Self Directed IRA Tax reporting?

8 Replies

For my current rental property, I file a Schedule E each year. And I have to track all expenses and income to do so.

Once I set up and fund an SDIRA via transfer from a regular IRA, what are the reporting requirements? When I buy and sell stocks now, there's nothing, the gains stay in the account, and it's only withdrawals I'll be paying tax on. Is it the same with the SDIRA, one time paperwork, and then only report withdrawals, or is it more complex than this?

@Frank M.

Hi Frank!

Your IRA provider will file form 5498 with the IRS to report the anual valuation and any contributions/rollovers. One thing to prepare for is a FMV (Fair Market Valuation) submission to your future IRA provider. Since real estate values is subjective, you'll need ot provide a manually prepared valuation so that your IRA provider can supply the IRS would accurate figures. Most providers aren't requiring full appraisals yet but FMV requirements are tighening up industry wide. There are no additional reporting requirements from your end IF you're purchasing a property for cash.

If you decide to leverage your IRA on the otherhand and take out a non-recourse mortgage, you'll need to file a 990-T form and pay any resulting taxes from the IRA balance. Think of the 990-T as your IRA's personal tax return. Any UBIT taxes are paid by the IRA, not it's holder.

Let me know if you plan on using a mortgage and I can talk more about UDFI (Unrelated Debt Financed Income).

While it's a long read, IRS publication 598 discusses UBIT in detail.

http://www.irs.gov/pub/irs-pdf/p598.pdf

Loren made a good point: UBIT on leveraged real estate inside of your self-directed IRA. @Frank M. you should consider self-directed 401k instead, it has several major advantages over SD IRA including avoiding UBIT on leveraged real estate. You can learn more by reading one of my BiggerPockets blog articles about it HERE.

Thank you both. I'm considering it for non-leveraged purchases.

Dmitriy - I know UBIT is an issue if leveraging inside the IRA, but I'll read your article to learn the rest.

@SenseFinancial - I read your articles. Much thanks, no doubt you know your stuff. Two questions -

For the Self Directed 401(k) - I do have some side income and a regular Solo 401. So I'm halfway there. If I transfer a large sum into that account and then move it to a Self Directed 401, is that going to raise suspicion of the IRS? It seems to me that since any side income (for me it's a couple thousand $/yr) can qualify one for the account which then opens the door to moving a lifetime of IRA or old 401k savings into that account.

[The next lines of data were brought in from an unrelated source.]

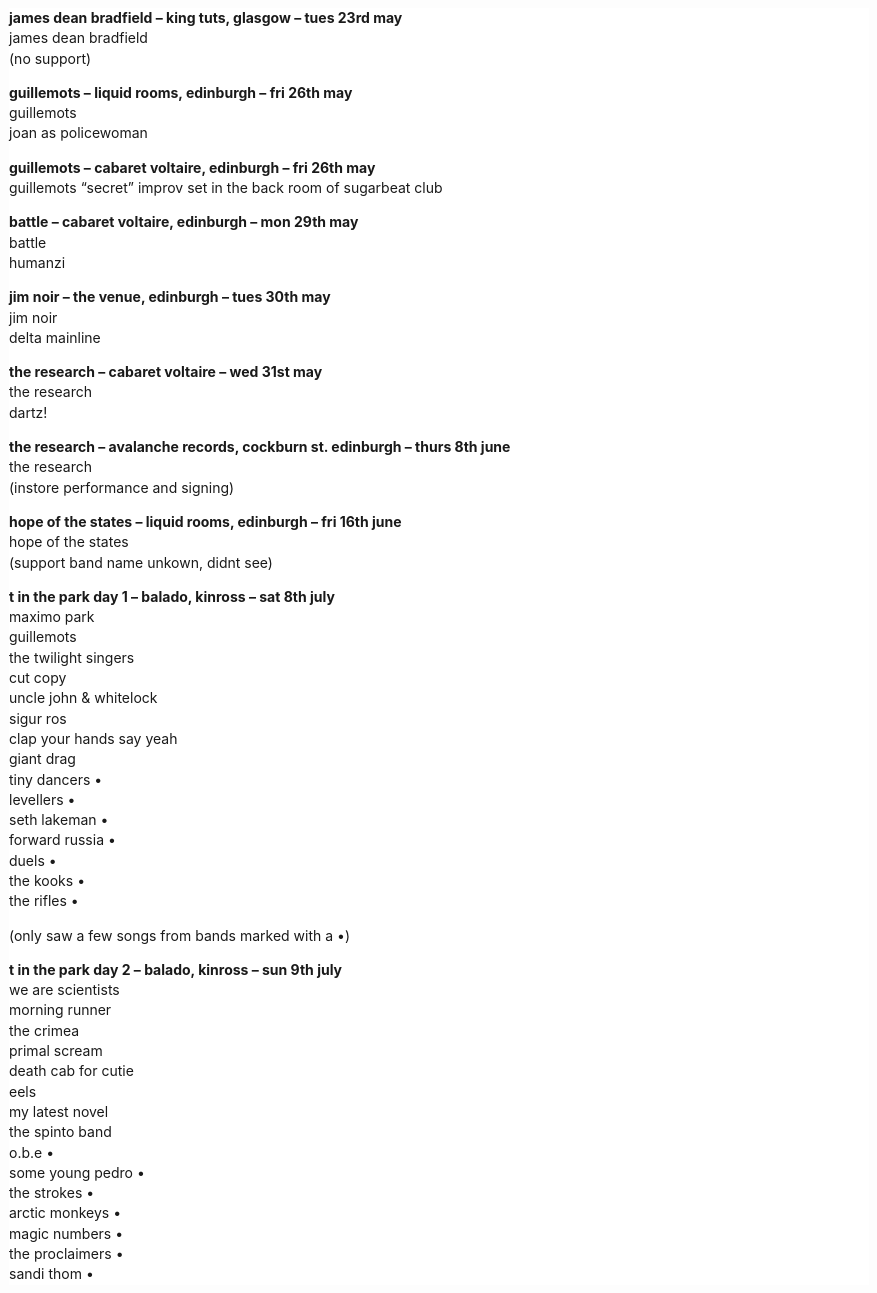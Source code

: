 **james dean bradfield – king tuts, glasgow – tues 23rd may**  
james dean bradfield  
(no support)

**guillemots – liquid rooms, edinburgh – fri 26th may**  
guillemots  
joan as policewoman

**guillemots – cabaret voltaire, edinburgh – fri 26th may**  
guillemots “secret” improv set in the back room of sugarbeat club

**battle – cabaret voltaire, edinburgh – mon 29th may**  
battle  
humanzi

**jim noir – the venue, edinburgh – tues 30th may**  
jim noir  
delta mainline

**the research – cabaret voltaire – wed 31st may**  
the research  
dartz!

**the research – avalanche records, cockburn st. edinburgh – thurs 8th june**  
the research  
(instore performance and signing)

**hope of the states – liquid rooms, edinburgh – fri 16th june**  
hope of the states  
(support band name unkown, didnt see)

**t in the park day 1 – balado, kinross – sat 8th july**  
maximo park  
guillemots  
the twilight singers  
cut copy  
uncle john & whitelock  
sigur ros  
clap your hands say yeah  
giant drag  
tiny dancers •  
levellers •  
seth lakeman •  
forward russia •  
duels •  
the kooks •  
the rifles •

(only saw a few songs from bands marked with a •)

**t in the park day 2 – balado, kinross – sun 9th july**  
we are scientists  
morning runner  
the crimea  
primal scream  
death cab for cutie  
eels  
my latest novel  
the spinto band  
o.b.e •  
some young pedro •  
the strokes •  
arctic monkeys •  
magic numbers •  
the proclaimers •  
sandi thom •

Once the SD-401k is running, is it possible to move fractions of it to the SD-Roth 401k? e.g. the account has 1 property, no loans, worth $100K, 25% of the property is moved to the Roth side, tax paid from outside funds, and now the Roth owns 25%?

Again, thanks.

@Frank M.

If you already have a solo(k) plan then you're not actually starting a new 401k. You'll just be replacing your current plan documents with a new rule book conceptually. This is technically considered a restatement of plan documents.

What makes a solo(k) or individual 401k, self-directed, is the fact that the plan documents allow alternative assets among other things. Most solo(k) plans provided by brokerage houses are technically self-directed, however, their plan most likely restricts you to the investments sold through the brokerage.

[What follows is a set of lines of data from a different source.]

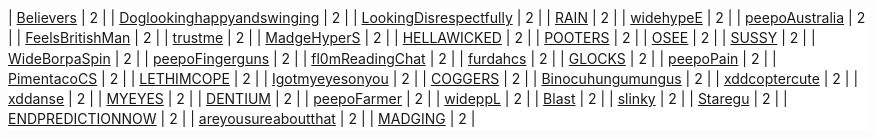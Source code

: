 | [Believers](https://7tv.app/emotes/60b0e07df12983cd1da5b247)                                                                                            | 2     |
| [Doglookinghappyandswinging](https://7tv.app/emotes/618d26d4d34608492cc2c114)                                                                           | 2     |
| [LookingDisrespectfully](https://7tv.app/emotes/61ebc36bcc9507d24fd49b5b)                                                                               | 2     |
| [RAIN](https://7tv.app/emotes/635eacd22efa475685acd985)                                                                                                 | 2     |
| [widehypeE](https://7tv.app/emotes/615a78d9535ab0eaceab9e3f)                                                                                            | 2     |
| [peepoAustralia](https://7tv.app/emotes/633ec26890eb783508df24ea)                                                                                       | 2     |
| [FeelsBritishMan](https://7tv.app/emotes/61f42fe1356ca6808373175d)                                                                                      | 2     |
| [trustme](https://7tv.app/emotes/61a6957615b3ff4a5bb889c1)                                                                                              | 2     |
| [MadgeHyperS](https://7tv.app/emotes/60c12213544dfc7390092591)                                                                                          | 2     |
| [HELLAWICKED](https://7tv.app/emotes/633ca7be7858907ca876e44e)                                                                                          | 2     |
| [POOTERS](https://7tv.app/emotes/60aeabbef39a7552b6b2cf19)                                                                                              | 2     |
| [OSEE](https://7tv.app/emotes/6324798be062d588b69f9d5a)                                                                                                 | 2     |
| [SUSSY](https://7tv.app/emotes/60ccf4479f5edeff9938fa77)                                                                                                | 2     |
| [WideBorpaSpin](https://7tv.app/emotes/60cb94514a890463b0d274f7)                                                                                        | 2     |
| [peepoFingerguns](https://7tv.app/emotes/6108265d108dbea366608416)                                                                                      | 2     |
| [fl0mReadingChat](https://7tv.app/emotes/622a87b2af1b8e166ce40126)                                                                                      | 2     |
| [furdahcs](https://7tv.app/emotes/60ae31deaee2aa5538d2971c)                                                                                             | 2     |
| [GLOCKS](https://7tv.app/emotes/631d69204f3e0f1fc59fa35e)                                                                                               | 2     |
| [peepoPain](https://7tv.app/emotes/614402c40969108b67192996)                                                                                            | 2     |
| [PimentacoCS](https://7tv.app/emotes/62b0c695065e0569e82dc3ac)                                                                                          | 2     |
| [LETHIMCOPE](https://7tv.app/emotes/63ebdaadb482c20fd932a87a)                                                                                           | 2     |
| [Igotmyeyesonyou](https://7tv.app/emotes/62bbc640afc685668fe9b6ee)                                                                                      | 2     |
| [COGGERS](https://7tv.app/emotes/60af9e0099923bbe7f28b4c8)                                                                                              | 2     |
| [Binocuhungumungus](https://7tv.app/emotes/63f0fd9fef181b2bfec695dd)                                                                                    | 2     |
| [xddcoptercute](https://7tv.app/emotes/63220094e2491a6e3810faac)                                                                                        | 2     |
| [xddanse](https://7tv.app/emotes/62e0b9fcb17fba21c38cf50c)                                                                                              | 2     |
| [MYEYES](https://7tv.app/emotes/60b367f9ae6bde0243e1e7c6)                                                                                               | 2     |
| [DENTIUM](https://7tv.app/emotes/63c32d8f38fd1b8baf9c7477)                                                                                              | 2     |
| [peepoFarmer](https://7tv.app/emotes/611b7a8e96864b34025d440e)                                                                                          | 2     |
| [wideppL](https://7tv.app/emotes/60ca26ca3591d98c4015a3a4)                                                                                              | 2     |
| [Blast](https://7tv.app/emotes/626c135ebd9c2fdf48a4cb9e)                                                                                                | 2     |
| [slinky](https://7tv.app/emotes/63d9449beb0728b84f09c4cb)                                                                                               | 2     |
| [Staregu](https://7tv.app/emotes/6294ab200d36ad890711ac28)                                                                                              | 2     |
| [ENDPREDICTIONNOW](https://7tv.app/emotes/63f09ca9ad4ecd610ce4dc4a)                                                                                     | 2     |
| [areyousureaboutthat](https://7tv.app/emotes/627d47b7503a343700ead596)                                                                                  | 2     |
| [MADGING](https://7tv.app/emotes/621e366aaf1b8e166ce361a1)                                                                                              | 2     |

What I'm getting at is that in the eyes of the IRS, a 401 is only as good as the plan documents that govern them.

If you want to be conservative about the rules, only utilize a 401k if you REALLY have claimed self-employment income. Otherwise, you're not really self-employed and the viability of the plan could be scrutinized.

Have a great long holiday weekend.

@Frank M.

I am not certain if I fully understand your first question but I'll try to answer it. Please provide further clarification if you don't see the answer you are looking for.

Self-directed Solo 401k can be funded two ways:

  1. Rollover/Transfer from another qualified retirement account (except Roth IRA). It does not matter how much if the balance of the other account, one thousand $$ or one million $$, you can transfer the entire amount. Multiple accounts can be transferred into the Solo 401k. Example: you have Traditional IRA with Chase, old 401k from the past employer with Citibank and Individual 401k with Fidelity. All of those accounts can be moved into your new Solo 401k without any tax consequences.
  2. You can make contribution of the new funds into your account, however, the contribution amounts will be limited by the amount of self-employment income your earn. So if you have side business that produces minimal income then you can't fully utilize this option.

Our plan documents allow Roth-conversion. So the answer is yes, you can convert portion of your 401k into Roth, pay taxes on the conversion amount and then invest tax-free for the rest of your life.

Hope this helps. Let me know if you have any further questions.

@SenseFinancial - Much thanks, you understood the question just fine and gave me my answer.

Thanks again. As I get closer to actually doing this for my next purchase, I'll take you up on the offer of a quick consult.